Adding DFE alone improves generalization but offers limited in-domain gains: Depth priors generalize well but require adaptive fusion to be fully effective.
SCF improves in-domain fitting but with mixed generalization effects: Simple feature fusion is insufficient for complex scenes.
DCA alone improves in-domain accuracy but generalizes poorly: Texture features remain sensitive to textureless regions and appearance shifts.
All three components working together yield simultaneous gains in accuracy and generalization: SCF introduces MFM generalization capacity; DDCA provides adaptive fusion for comprehensive improvement.
Performance is particularly strong in reflective and challenging regions: Error rates are more than 30% lower than all competing methods.

Highlights & Insights¶

Elegant avoidance of scale-shift issues: Rather than using MFMs to generate disparity initialization (which introduces scale-shift), the paper uses depth features to guide cost aggregation, fundamentally circumventing the alignment problem.
Novel design of "depth features as dynamic convolution kernels": The pipeline of affinity matrix → dynamic convolution kernels → adaptive aggregation is lightweight yet effective.
Frozen MFM + trainable fusion: Preserves pretrained knowledge while enabling task-specific adaptation.
Successful balance between real-time speed and generalization: At 47 ms (~21 fps), the method fully meets real-time requirements while achieving generalization performance close to accuracy-oriented methods.
Highly intuitive DDCA visualizations: Comparisons between the original cost volume and the post-DDCA cost volume clearly demonstrate the suppression of erroneous matches.

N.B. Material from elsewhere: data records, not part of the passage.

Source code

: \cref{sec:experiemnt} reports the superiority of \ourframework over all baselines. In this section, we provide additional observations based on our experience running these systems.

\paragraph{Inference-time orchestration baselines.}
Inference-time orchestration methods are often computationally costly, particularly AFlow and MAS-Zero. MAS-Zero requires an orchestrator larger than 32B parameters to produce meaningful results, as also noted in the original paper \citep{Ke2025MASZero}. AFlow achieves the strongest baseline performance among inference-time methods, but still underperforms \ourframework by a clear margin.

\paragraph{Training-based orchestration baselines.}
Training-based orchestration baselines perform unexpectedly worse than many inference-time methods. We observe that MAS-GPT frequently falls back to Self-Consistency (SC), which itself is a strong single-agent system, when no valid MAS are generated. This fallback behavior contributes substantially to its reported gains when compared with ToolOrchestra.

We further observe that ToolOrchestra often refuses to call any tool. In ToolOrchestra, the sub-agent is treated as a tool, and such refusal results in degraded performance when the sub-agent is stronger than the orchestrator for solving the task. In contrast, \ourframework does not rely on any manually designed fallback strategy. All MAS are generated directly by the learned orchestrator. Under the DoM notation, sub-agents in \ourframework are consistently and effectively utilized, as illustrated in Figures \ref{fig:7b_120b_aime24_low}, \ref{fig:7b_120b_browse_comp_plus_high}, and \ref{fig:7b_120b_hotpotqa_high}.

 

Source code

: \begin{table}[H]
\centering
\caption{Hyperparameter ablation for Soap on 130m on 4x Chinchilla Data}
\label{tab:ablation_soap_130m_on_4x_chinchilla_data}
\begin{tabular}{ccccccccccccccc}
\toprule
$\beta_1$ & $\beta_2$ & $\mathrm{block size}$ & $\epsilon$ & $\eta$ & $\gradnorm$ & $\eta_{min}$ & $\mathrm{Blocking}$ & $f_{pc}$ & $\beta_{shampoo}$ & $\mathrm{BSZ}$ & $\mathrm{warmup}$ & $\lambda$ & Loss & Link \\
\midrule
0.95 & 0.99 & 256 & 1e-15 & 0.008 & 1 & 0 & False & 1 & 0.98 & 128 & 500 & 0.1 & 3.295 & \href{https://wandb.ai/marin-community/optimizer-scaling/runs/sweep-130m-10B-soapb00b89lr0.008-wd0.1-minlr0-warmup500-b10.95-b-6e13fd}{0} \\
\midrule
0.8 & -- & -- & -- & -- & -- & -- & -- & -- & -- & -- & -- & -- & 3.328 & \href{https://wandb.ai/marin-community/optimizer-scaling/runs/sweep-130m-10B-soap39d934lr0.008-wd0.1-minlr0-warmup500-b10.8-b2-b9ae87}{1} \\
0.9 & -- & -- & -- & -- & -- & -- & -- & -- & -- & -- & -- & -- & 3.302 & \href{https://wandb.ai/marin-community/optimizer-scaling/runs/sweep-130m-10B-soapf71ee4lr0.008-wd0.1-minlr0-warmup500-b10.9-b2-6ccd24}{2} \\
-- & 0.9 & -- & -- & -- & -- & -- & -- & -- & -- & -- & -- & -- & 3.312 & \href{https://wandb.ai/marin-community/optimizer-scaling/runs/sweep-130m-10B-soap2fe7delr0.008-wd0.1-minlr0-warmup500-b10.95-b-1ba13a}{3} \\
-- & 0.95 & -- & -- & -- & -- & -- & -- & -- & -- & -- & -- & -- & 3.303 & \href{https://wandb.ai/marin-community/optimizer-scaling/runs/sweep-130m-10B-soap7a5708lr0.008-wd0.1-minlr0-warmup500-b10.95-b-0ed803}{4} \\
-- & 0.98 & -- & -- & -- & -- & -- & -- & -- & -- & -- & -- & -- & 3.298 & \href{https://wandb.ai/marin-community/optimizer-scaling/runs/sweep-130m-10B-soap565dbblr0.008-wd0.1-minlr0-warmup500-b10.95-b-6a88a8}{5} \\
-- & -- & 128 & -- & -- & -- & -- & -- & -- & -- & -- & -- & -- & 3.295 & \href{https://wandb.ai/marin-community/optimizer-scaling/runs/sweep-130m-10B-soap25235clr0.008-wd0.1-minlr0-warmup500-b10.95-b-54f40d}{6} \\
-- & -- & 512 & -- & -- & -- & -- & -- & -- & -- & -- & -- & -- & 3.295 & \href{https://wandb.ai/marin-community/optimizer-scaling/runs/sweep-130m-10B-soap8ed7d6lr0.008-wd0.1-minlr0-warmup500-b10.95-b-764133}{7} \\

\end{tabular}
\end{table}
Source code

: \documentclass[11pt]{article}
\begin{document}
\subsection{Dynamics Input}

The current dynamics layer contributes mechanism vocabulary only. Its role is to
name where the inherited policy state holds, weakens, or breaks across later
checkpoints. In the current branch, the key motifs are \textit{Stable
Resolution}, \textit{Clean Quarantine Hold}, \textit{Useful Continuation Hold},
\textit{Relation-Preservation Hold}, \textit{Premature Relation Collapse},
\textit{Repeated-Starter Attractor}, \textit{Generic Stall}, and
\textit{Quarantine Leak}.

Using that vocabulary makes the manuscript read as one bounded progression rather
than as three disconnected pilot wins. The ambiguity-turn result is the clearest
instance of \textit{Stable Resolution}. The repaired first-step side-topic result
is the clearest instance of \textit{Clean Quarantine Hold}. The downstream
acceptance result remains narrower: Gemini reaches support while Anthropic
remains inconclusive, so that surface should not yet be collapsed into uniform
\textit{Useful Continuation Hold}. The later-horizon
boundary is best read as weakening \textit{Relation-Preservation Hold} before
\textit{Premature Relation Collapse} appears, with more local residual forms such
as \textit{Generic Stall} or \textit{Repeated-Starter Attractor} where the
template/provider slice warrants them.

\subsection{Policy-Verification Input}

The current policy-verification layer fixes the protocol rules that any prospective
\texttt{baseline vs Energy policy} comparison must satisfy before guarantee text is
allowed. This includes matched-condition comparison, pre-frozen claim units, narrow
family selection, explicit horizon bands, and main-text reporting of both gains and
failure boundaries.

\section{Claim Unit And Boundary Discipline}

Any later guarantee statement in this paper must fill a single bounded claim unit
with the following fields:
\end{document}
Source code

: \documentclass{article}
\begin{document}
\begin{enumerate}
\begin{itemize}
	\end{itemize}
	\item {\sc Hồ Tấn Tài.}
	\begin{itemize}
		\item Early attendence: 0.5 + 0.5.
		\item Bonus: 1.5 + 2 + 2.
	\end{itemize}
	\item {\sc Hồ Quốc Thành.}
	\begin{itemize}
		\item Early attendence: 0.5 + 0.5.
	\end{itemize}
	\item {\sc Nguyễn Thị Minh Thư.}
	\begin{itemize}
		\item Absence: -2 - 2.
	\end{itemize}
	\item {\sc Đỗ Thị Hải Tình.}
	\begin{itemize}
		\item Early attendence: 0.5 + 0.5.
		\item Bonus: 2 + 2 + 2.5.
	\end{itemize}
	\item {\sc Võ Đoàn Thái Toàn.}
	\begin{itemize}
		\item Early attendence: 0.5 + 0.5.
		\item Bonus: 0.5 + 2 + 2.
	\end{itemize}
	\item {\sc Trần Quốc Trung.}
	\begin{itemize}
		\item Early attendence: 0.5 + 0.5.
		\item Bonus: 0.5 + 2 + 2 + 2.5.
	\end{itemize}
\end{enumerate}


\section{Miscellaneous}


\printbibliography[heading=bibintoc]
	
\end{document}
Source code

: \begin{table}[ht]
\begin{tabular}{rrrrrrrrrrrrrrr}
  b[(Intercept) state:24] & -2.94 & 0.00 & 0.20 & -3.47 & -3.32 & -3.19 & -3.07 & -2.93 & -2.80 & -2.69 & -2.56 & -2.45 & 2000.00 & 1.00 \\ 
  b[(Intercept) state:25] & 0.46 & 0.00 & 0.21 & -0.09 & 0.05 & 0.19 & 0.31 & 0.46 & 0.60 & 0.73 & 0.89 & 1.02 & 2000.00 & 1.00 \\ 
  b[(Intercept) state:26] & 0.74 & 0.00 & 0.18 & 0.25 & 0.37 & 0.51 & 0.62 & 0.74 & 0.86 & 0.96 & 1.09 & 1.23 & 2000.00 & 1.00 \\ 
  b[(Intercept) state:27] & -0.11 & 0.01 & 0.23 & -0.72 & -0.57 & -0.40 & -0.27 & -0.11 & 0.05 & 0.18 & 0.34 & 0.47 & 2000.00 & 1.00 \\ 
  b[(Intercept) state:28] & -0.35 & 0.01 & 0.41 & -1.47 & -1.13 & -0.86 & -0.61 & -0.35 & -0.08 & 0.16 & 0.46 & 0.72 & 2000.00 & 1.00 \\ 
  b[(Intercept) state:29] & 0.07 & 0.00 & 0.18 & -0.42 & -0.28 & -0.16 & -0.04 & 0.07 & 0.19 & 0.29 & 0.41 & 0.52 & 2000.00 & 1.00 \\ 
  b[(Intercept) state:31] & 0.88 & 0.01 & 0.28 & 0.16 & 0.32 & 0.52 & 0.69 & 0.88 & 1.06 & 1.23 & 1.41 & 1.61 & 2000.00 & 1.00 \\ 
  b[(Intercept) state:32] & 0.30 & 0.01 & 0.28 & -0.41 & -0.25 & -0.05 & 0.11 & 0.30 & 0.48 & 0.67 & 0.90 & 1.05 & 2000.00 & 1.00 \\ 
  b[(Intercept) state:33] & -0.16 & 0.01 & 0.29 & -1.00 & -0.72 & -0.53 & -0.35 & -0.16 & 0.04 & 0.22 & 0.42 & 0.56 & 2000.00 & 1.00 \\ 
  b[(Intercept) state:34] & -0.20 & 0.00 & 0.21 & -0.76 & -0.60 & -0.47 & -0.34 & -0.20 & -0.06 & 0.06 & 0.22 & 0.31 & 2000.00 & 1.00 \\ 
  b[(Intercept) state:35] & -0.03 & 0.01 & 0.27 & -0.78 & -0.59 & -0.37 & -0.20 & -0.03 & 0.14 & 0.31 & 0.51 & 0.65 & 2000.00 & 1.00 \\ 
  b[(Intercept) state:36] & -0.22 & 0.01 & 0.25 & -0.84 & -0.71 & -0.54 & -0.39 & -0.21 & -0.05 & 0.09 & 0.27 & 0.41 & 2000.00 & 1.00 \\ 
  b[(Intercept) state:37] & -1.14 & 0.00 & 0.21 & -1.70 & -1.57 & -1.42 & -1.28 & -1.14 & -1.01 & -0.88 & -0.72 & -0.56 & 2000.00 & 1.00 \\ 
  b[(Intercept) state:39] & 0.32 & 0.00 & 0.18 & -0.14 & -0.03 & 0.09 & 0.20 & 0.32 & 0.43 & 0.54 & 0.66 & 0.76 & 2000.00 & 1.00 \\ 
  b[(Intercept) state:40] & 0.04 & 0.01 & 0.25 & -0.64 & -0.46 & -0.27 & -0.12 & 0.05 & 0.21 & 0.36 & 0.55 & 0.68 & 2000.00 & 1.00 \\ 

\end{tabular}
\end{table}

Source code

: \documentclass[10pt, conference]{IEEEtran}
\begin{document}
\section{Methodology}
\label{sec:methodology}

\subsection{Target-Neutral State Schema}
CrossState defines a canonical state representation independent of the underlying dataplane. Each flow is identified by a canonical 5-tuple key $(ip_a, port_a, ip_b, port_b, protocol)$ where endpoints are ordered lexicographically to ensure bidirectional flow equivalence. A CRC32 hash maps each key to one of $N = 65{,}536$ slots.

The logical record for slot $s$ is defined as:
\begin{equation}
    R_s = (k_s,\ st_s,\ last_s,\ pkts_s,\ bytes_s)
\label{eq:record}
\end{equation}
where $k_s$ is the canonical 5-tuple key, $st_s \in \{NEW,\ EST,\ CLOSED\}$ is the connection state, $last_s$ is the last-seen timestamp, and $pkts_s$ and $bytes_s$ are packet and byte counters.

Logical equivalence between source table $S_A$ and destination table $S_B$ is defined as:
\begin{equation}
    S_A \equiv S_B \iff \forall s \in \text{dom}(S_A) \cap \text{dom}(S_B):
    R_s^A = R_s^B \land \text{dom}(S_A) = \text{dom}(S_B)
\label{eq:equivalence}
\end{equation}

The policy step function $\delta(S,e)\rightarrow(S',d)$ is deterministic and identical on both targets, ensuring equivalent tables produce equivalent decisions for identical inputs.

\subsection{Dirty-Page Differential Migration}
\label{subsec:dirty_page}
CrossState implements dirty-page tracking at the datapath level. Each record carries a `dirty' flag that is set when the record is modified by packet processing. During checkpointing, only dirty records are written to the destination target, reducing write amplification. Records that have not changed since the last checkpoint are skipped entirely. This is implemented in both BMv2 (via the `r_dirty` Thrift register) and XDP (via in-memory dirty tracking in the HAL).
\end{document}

Limitations & Future Work¶

The ViT-L variant requires 110 ms, losing real-time capability: Larger backbones trade speed for accuracy.
Difficulty handling very large disparity ranges during training: Constrained by GPU memory during cost volume construction.
Generalization to extreme weather and nighttime scenes is not demonstrated: Evaluation is conducted primarily on standard benchmarks.
DDCA could potentially be extended to other tasks requiring cost aggregation, such as optical flow estimation.

RT-IGEV (Xu et al., 2025): The current leading real-time method and the direct baseline for this work.
Depth Anything V2 (Yang et al., 2024): Provides the frozen depth feature encoder.
OverLoCK (Lou & Yu, 2025): Inspires the dynamic convolution design in DDCA.
FoundationStereo (Wen et al., 2025): A generalization-oriented method using larger models at the cost of real-time performance.
MonSter (Cheng et al., 2025): A dual-branch architecture for handling scale-shift, but with slow inference.

Rating¶

Novelty: ⭐⭐⭐⭐ — The DDCA module is cleverly designed; the approach to avoiding scale-shift issues is valuable.
Experimental Thoroughness: ⭐⭐⭐⭐⭐ — Five benchmarks, zero-shot and fine-tuned evaluations, comprehensive ablations, and reflective region analysis.
Writing Quality: ⭐⭐⭐⭐⭐ — Motivation analysis is excellent; visualizations are convincing.
Value: ⭐⭐⭐⭐⭐ — The demand for real-time and generalizable stereo matching is strong; this paper provides an elegant solution.